Word for word, restate the listing that follows and leave out the images.

______________________________

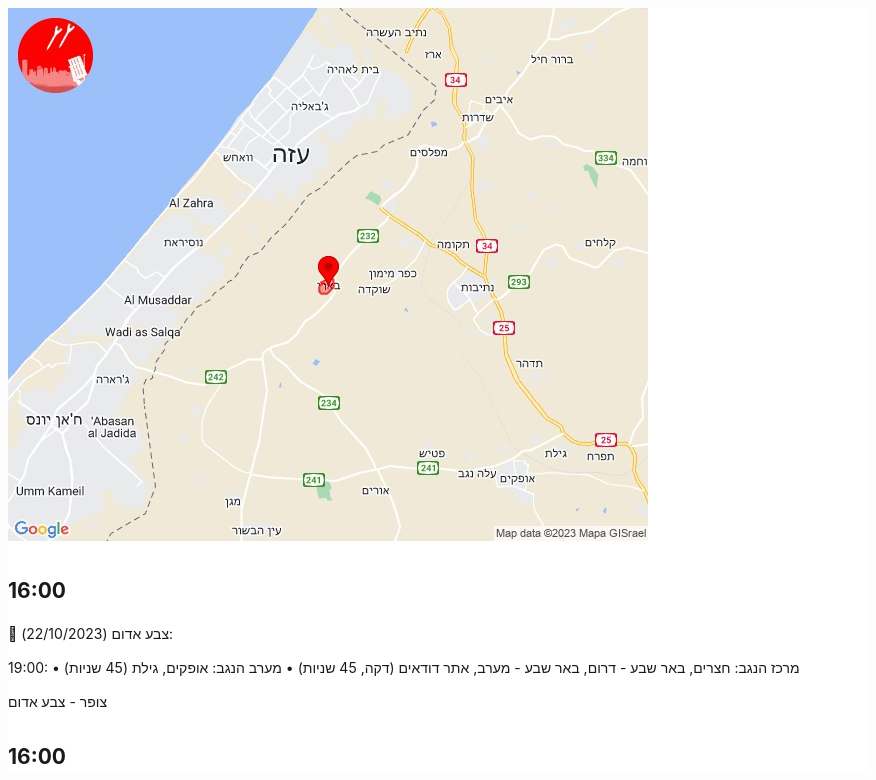 ![Photo](images/15379.jpg)

## 16:00

🔴 צבע אדום (22/10/2023):

19:00:
• מרכז הנגב: חצרים, באר שבע - דרום, באר שבע - מערב, אתר דודאים (דקה, 45 שניות)
• מערב הנגב: אופקים, גילת (45 שניות)

צופר - צבע אדום

## 16:00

______________________________

ANSWER FOR THIS EXERCISE:
 ![Photo](images/15379.jpg)

## 16:00

🔴 צבע אדום (22/10/2023):

19:00:
• מרכז הנגב: חצרים, באר שבע - דרום, באר שבע - מערב, אתר דודאים (דקה, 45 שניות)
• מערב הנגב: אופקים, גילת (45 שניות)

צופר - צבע אדום

## 16:00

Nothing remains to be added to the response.